2. Restore the database

Download or restore the archive into the scratch cluster.
Run a Mongo-side sanity check:

docker run --rm -it mongo:7 \
  mongosh "<restored-uri>" --eval '
    db = db.getSiblingDB("davepi");
    print("collections:", db.getCollectionNames().length);
    print("audit_log:", db.audit_log.countDocuments({}));
    print("_migrations:", db._migrations.countDocuments({}));
  '

Confirm the collection count is sensible (matches production’s _describe schema count + framework collections).
_migrations is present — without this, the migration runner thinks the DB is fresh and may re-run everything.

3. Boot dAvePi against the restored DB

Set MONGO_URI to the restored cluster.
Boot the framework.
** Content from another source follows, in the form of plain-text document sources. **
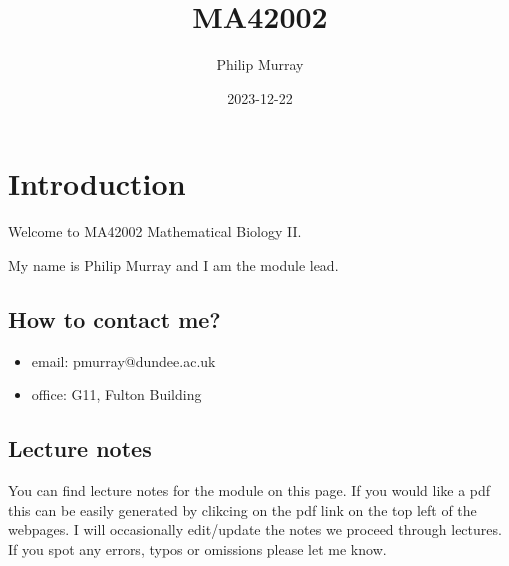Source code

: \documentclass[
  letterpaper,
  DIV=11,
  numbers=noendperiod]{scrreprt}
\title{MA42002}
\author{Philip Murray}
\date{2023-12-22}
\providecommand{\tightlist}{%
  \setlength{\itemsep}{0pt}\setlength{\parskip}{0pt}}\usepackage{longtable,booktabs,array}
\renewcommand*\contentsname{Table of contents}
\newcommand\contentsname{Table of contents}
\theoremstyle{plain}
\theoremstyle{definition}
\theoremstyle{plain}
\theoremstyle{remark}
\begin{document}
\maketitle
\ifdefined\Shaded\renewenvironment{Shaded}{\begin{tcolorbox}[breakable, borderline west={3pt}{0pt}{shadecolor}, sharp corners, interior hidden, boxrule=0pt, enhanced, frame hidden]}{\end{tcolorbox}}\fi

\renewcommand*\contentsname{Table of contents}
{
\hypersetup{linkcolor=}
\setcounter{tocdepth}{2}
\tableofcontents
}

\hypertarget{introduction}{%
\chapter*{Introduction}\label{introduction}}


Welcome to MA42002 Mathematical Biology II.

My name is Philip Murray and I am the module lead.

\hypertarget{how-to-contact-me}{%
\section*{How to contact me?}\label{how-to-contact-me}}


\begin{itemize}
\tightlist
\item
  email: pmurray@dundee.ac.uk
\item
  office: G11, Fulton Building
\end{itemize}

\hypertarget{lecture-notes}{%
\section*{Lecture notes}\label{lecture-notes}}


You can find lecture notes for the module on this page. If you would
like a pdf this can be easily generated by clikcing on the pdf link on
the top left of the webpages. I will occasionally edit/update the notes
we proceed through lectures. If you spot any errors, typos or omissions
please let me know.
\end{document}
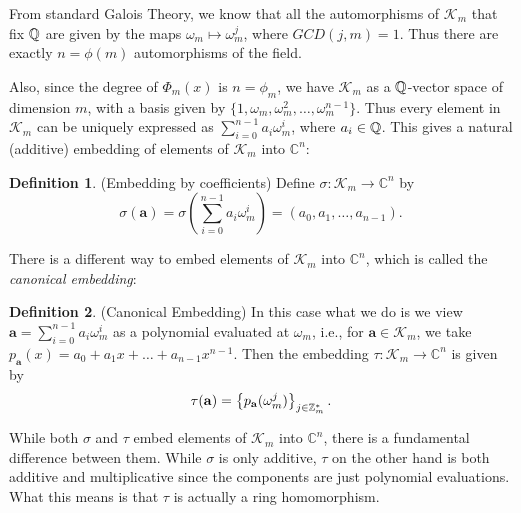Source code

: \documentclass[12pt]{article}
\theoremstyle{plain}
\theoremstyle{definition}
\newtheorem{definition}{Definition}
\theoremstyle{remark}
\begin{document}
From standard Galois Theory, we know that all the automorphisms of $\mathcal{K}_m$ that fix $\mathbb{Q}$ are given by the maps $\omega_m \mapsto \omega_m^j$, where $GCD(j,m)=1$. Thus there are exactly $n=\phi(m)$ automorphisms of the field. 

Also, since the degree of $\Phi_m(x)$ is $n=\phi_m$, we have $\mathcal{K}_m$ as a $\mathbb{Q}$-vector space of dimension $m$, with a basis given by $\{1, \omega_m, \omega_m^2, \dots, \omega_m^{n-1}\}$. Thus every element in $\mathcal{K}_m$ can be uniquely expressed as $\sum_{i=0}^{n-1}a_i\omega_m^i$, where $a_i \in \mathbb{Q}$. This gives a natural (additive) embedding of elements of $\mathcal{K}_m$ into $\mathbb{C}^n$:

\begin{definition}(Embedding by coefficients)
Define $\sigma:\mathcal{K}_m \rightarrow \mathbb{C}^n$ by 
$$\sigma(\mathbf{a}) = \sigma \left (\sum_{i=0}^{n-1}a_i\omega_m^i\right ) = (a_0, a_1, \dots, a_{n-1}).$$
\end{definition}

There is a different way to embed elements of $\mathcal{K}_m$ into $\mathbb{C}^n$, which is called the {\it canonical embedding}:
\begin{definition} (Canonical Embedding)
In this case what we do is we view $\mathbf{a} = \sum_{i=0}^{n-1}a_i\omega_m^i$ as a polynomial evaluated at $\omega_m$, i.e., for $\mathbf{a} \in \mathcal{K}_m$, we take
$p_{\mathbf{a}}(x) =a_0+a_1x+\dots +a_{n-1}x^{n-1}$. Then the embedding $\tau:\mathcal{K}_m \rightarrow \mathbb{C}^n$ is given by 
$$\tau(\mathbf{a}) = \left \{p_{\mathbf{a}}(\omega_m^j)\right\}_{j\in \mathbb{Z}_m^*}.$$
\end{definition}

While both $\sigma$ and $\tau$ embed elements of $\mathcal{K}_m$ into $\mathbb{C}^n$, there is a fundamental difference between them. 
While $\sigma$ is only additive, $\tau$ on the other hand is both additive and multiplicative since the components are just polynomial evaluations. What this means is that $\tau$ is actually a ring homomorphism.
\end{document}
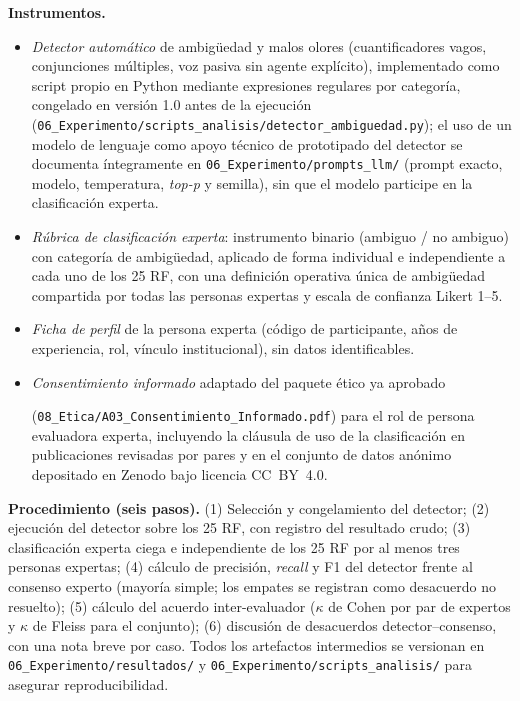 \documentclass[11pt,a4paper]{article}
\begin{document}
\textbf{Instrumentos.}
\begin{itemize}[nosep]
\item \textit{Detector automático} de ambigüedad y malos olores (cuantificadores vagos, conjunciones múltiples, voz pasiva sin agente explícito), implementado como script propio en Python mediante expresiones regulares por categoría, congelado en versión 1.0 antes de la ejecución (\texttt{06\_Experimento/scripts\_analisis/detector\_ambiguedad.py}); el uso de un modelo de lenguaje como apoyo técnico de prototipado del detector se documenta íntegramente en \texttt{06\_Experimento/prompts\_llm/} (prompt exacto, modelo, temperatura, \textit{top-p} y semilla), sin que el modelo participe en la clasificación experta.
\item \textit{Rúbrica de clasificación experta}: instrumento binario (ambiguo / no ambiguo) con categoría de ambigüedad, aplicado de forma individual e independiente a cada uno de los 25 RF, con una definición operativa única de ambigüedad compartida por todas las personas expertas y escala de confianza Likert 1--5.
\item \textit{Ficha de perfil} de la persona experta (código de participante, años de experiencia, rol, vínculo institucional), sin datos identificables.
\item \textit{Consentimiento informado} adaptado del paquete ético ya aprobado 

(\texttt{08\_Etica/A03\_Consentimiento\_Informado.pdf}) para el rol de persona evaluadora experta, incluyendo la cláusula de uso de la clasificación en publicaciones revisadas por pares y en el conjunto de datos anónimo depositado en Zenodo bajo licencia CC~BY~4.0.
\end{itemize}

\textbf{Procedimiento (seis pasos).} (1) Selección y congelamiento del detector; (2) ejecución del detector sobre los 25 RF, con registro del resultado crudo; (3) clasificación experta ciega e independiente de los 25 RF por al menos tres personas expertas; (4) cálculo de precisión, \textit{recall} y F1 del detector frente al consenso experto (mayoría simple; los empates se registran como desacuerdo no resuelto); (5) cálculo del acuerdo inter-evaluador (\(\kappa\) de Cohen por par de expertos y \(\kappa\) de Fleiss para el conjunto); (6) discusión de desacuerdos detector--consenso, con una nota breve por caso. Todos los artefactos intermedios se versionan en \texttt{06\_Experimento/resultados/} y \texttt{06\_Experimento/scripts\_analisis/} para asegurar reproducibilidad.
\end{document}
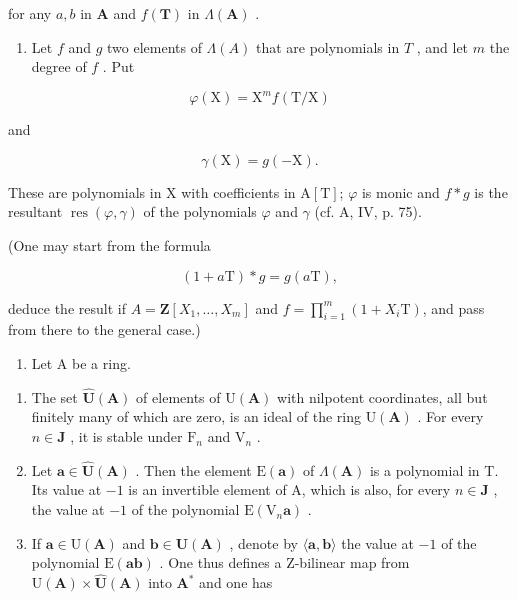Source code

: for any \(a, b\) in \(\mathbf{A}\) and \(f(\mathbf{T})\) in \(\Lambda(\mathbf{A})\) .

\begin{enumerate}
\def\labelenumi{\alph{enumi})}
\setcounter{enumi}{4}
\tightlist
\item
  Let \(f\) and \(g\) two elements of \(\Lambda(A)\) that are polynomials in \(T\) , and let \(m\) the degree of \(f\) . Put
\end{enumerate}

\[
\varphi (\mathrm{X}) = \mathrm{X} ^ {m} f (\mathrm{T} / \mathrm{X})
\]

and

\[
\gamma (\mathrm{X}) = g (- \mathrm{X}).
\]

These are polynomials in X with coefficients in A\([\mathrm{T}]\); \(\varphi\) is monic and \(f*g\) is the resultant \(\operatorname{res}(\varphi, \gamma)\) of the polynomials \(\varphi\) and \(\gamma\) (cf. A, IV, p. 75).

(One may start from the formula

\[
(1 + a \mathrm{T}) * g = g (a \mathrm{T}),
\]

deduce the result if \(A = \mathbf{Z}[X_{1}, \ldots, X_{m}]\) and \(f = \prod_{i=1}^{m} (1 + X_i \mathrm{T})\), and pass from there to the general case.)

\begin{enumerate}
\def\labelenumi{\arabic{enumi})}
\setcounter{enumi}{43}
\tightlist
\item
  Let A be a ring.
\end{enumerate}

\begin{enumerate}
\def\labelenumi{\alph{enumi})}
\item
  The set \(\hat{\mathbf{U}}(\mathbf{A})\) of elements of \(\mathrm{U}(\mathbf{A})\) with nilpotent coordinates, all but finitely many of which are zero, is an ideal of the ring \(\mathrm{U}(\mathbf{A})\) . For every \(n \in \mathbf{J}\) , it is stable under \(\mathrm{F}_n\) and \(\mathrm{V}_n\) .
\item
  Let \(\boldsymbol{a} \in \hat{\mathbf{U}}(\mathbf{A})\) . Then the element \(\mathrm{E}(\boldsymbol{a})\) of \(\Lambda(\mathbf{A})\) is a polynomial in T. Its value at \(-1\) is an invertible element of A, which is also, for every \(n \in \mathbf{J}\) , the value at \(-1\) of the polynomial \(\mathrm{E}(\mathrm{V}_n\boldsymbol{a})\) .
\item
  If \(\boldsymbol{a} \in \mathrm{U}(\mathbf{A})\) and \(\boldsymbol{b} \in \hat{\mathbf{U}}(\mathbf{A})\) , denote by \(\langle \boldsymbol{a}, \boldsymbol{b} \rangle\) the value at \(-1\) of the polynomial \(\mathrm{E}(\boldsymbol{a}\boldsymbol{b})\) . One thus defines a Z-bilinear map from \(\mathrm{U}(\mathbf{A}) \times \hat{\mathbf{U}}(\mathbf{A})\) into \(\mathbf{A}^*\) and one has
\end{enumerate}


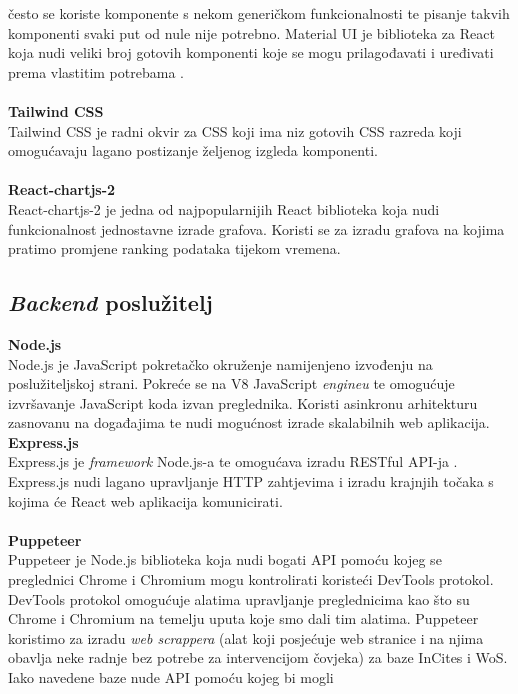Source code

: \documentclass[times, utf8, zavrsni]{fer}
\begin{document}
često se koriste komponente s nekom generičkom funkcionalnosti te pisanje takvih komponenti svaki put od nule nije potrebno. 
Material UI je biblioteka za React koja nudi veliki broj gotovih komponenti koje se mogu prilagođavati i uređivati prema vlastitim potrebama .
\\
\\ \textbf{Tailwind CSS}
\\ Tailwind CSS je radni okvir  za CSS  koji ima niz gotovih CSS razreda koji omogućavaju lagano postizanje 
željenog izgleda komponenti.
\\
\\ \textbf{React-chartjs-2}
\\ React-chartjs-2 je jedna od najpopularnijih React biblioteka koja nudi funkcionalnost jednostavne izrade grafova. Koristi se za izradu grafova na 
kojima pratimo promjene ranking podataka tijekom vremena.
\\ \subsection{\emph{Backend} poslužitelj}
\textbf{Node.js} 
\\ Node.js je JavaScript pokretačko okruženje  namijenjeno izvođenju na poslužiteljskoj strani. Pokreće se na V8 JavaScript \emph{engineu}
te omogućuje izvršavanje JavaScript koda izvan preglednika. Koristi asinkronu arhitekturu zasnovanu na događajima 
te nudi mogućnost izrade skalabilnih web aplikacija.\\\newpage \textbf{Express.js}
\\ Express.js je \emph{framework} Node.js-a te omogućava izradu RESTful API-ja . Express.js nudi
lagano upravljanje HTTP zahtjevima i izradu krajnjih točaka  s kojima će React web aplikacija komunicirati.
\\ \\ \textbf{Puppeteer}
\\ Puppeteer je Node.js biblioteka koja nudi bogati API pomoću kojeg se preglednici Chrome i Chromium mogu kontrolirati koristeći DevTools protokol.
DevTools protokol omogućuje alatima upravljanje preglednicima kao što su Chrome i Chromium na temelju uputa koje smo dali tim alatima.
Puppeteer koristimo za izradu \emph{web scrappera} (alat koji posjećuje web stranice i 
na njima obavlja neke radnje bez potrebe za intervencijom čovjeka) za baze InCites i WoS. Iako navedene baze nude API pomoću kojeg bi mogli 
\end{document}
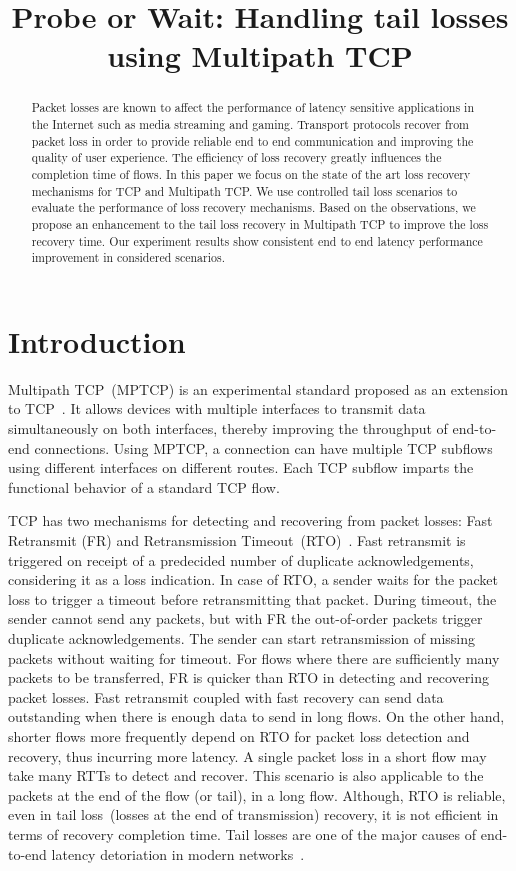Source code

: \documentclass[10pt,conference,compsoc]{IEEEtran}
\title{Probe or Wait: Handling tail losses using Multipath TCP}
\author{\IEEEauthorblockN{Kiran~Yedugundla, Per~Hurtig, Anna~Brunstrom}
\IEEEauthorblockA{Dept. of Computer Science, Karlstad University, Karlstad, Sweden}}
\begin{document}
\maketitle

\begin{abstract}
Packet losses are known to affect the performance of latency sensitive applications in the Internet such as media streaming and gaming. Transport protocols recover from packet loss in order to provide reliable end to end communication and improving the quality of user experience. The efficiency of loss recovery greatly influences the completion time of flows. In this paper we focus on the state of the art loss recovery mechanisms for TCP and Multipath TCP. We use controlled tail loss scenarios to evaluate the performance of loss recovery mechanisms. Based on the observations, we propose an enhancement to the tail loss recovery in Multipath TCP to improve the loss recovery time. Our experiment results show consistent end to end latency performance improvement in considered scenarios. 
\end{abstract}

\section{Introduction}


Multipath TCP~(MPTCP) is an experimental standard proposed as an extension to TCP~\cite{rfc6824}. It allows devices with multiple interfaces to transmit data simultaneously on both interfaces, thereby improving the throughput of end-to-end connections. Using MPTCP, a connection can have multiple TCP subflows using different interfaces on different routes. Each TCP subflow imparts the functional behavior of a standard TCP flow. 

TCP has two mechanisms for detecting and recovering from packet losses: Fast Retransmit (FR) and Retransmission Timeout~(RTO)~\cite{Flach:2013}. Fast retransmit is triggered on receipt of a predecided number of duplicate acknowledgements, considering it as a loss indication. In case of RTO, a sender waits for the packet loss to trigger a timeout before retransmitting that packet. During timeout, the sender cannot send any packets, but with FR the out-of-order packets trigger duplicate acknowledgements. The sender can start retransmission of missing packets without waiting for timeout. For flows where there are sufficiently many packets to be transferred, FR is quicker than RTO in detecting and recovering packet losses. Fast retransmit coupled with fast recovery can send data outstanding when there is enough data to send in long flows. On the other hand, shorter flows more frequently depend on RTO for packet loss detection and recovery, thus incurring more latency. A single packet loss in a short flow may take many RTTs to detect and recover. This scenario is also applicable to the packets at the end of the flow (or tail), in a long flow. Although, RTO is reliable, even in tail loss~(losses at the end of transmission) recovery, it is not efficient in terms of recovery completion time. Tail losses are one of the major causes of end-to-end latency detoriation in modern networks~\cite{Flach:2013}. 
\end{document}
Watch the log for:
- listening on port <N> — the basic boot worked.
- Any error-level log lines during the schema loop — a schema file that depends on a migration that didn’t apply will fail here.
Hit GET /_describe. The response should list every schema you expect to see. If a schema is missing, the restore didn’t include the right collections.
Hit GET /api/v1/<known-resource> with a real JWT. A list of records should come back.

4. Verify migrations

Run npx davepi migrate status. Every entry should read succeeded. Anything pending means the restore is missing migration records — likely a partial-restore bug.

5. Spot-check a state machine

If you have schemas with state machines:

Read a record’s availableTransitions. Should match the schema’s declared transitions[<current state>].
Attempt an invalid transition — should return 400 INVALID_TRANSITION with the correct allowed list. If it succeeds, the schema’s state machine wasn’t restored correctly.

6. Verify file blobs

Pick a record with a type: 'File' field set.
Call the fetch endpoint (GET /api/v1/<path>/:id/<field>). Should return the URL or stream the blob.
If the response is “blob not found” but the FileMeta sub-document is present, the DB and storage backups were taken at different points. See File-storage backup.

7. Verify auth + ACL

Issue a new JWT via POST /login. If this fails, the user collection didn’t restore or the TOKEN_KEY env var doesn’t match what was used to sign the existing tokens.
If your schemas use acl.list or field-level acl.read, hit an endpoint as both an admin and a regular user. Both should match the documented per-role projection.

8. Tear down

Drop the scratch cluster / staging environment.
If you’re using Atlas’s “restore to new cluster” UI, double-check you’re deleting the restored cluster, not production. The names look similar mid-drill.

What to write down

After the drill, capture:

Date of the drill.
Backup timestamp restored.
Total time from “decide to drill” to “scratch cluster serving GET /_describe”.
Issues found — even small ones. (“Backup archive name format changed; alerts based on the old name didn’t fire.”)
Action items — fix the issues before the next drill.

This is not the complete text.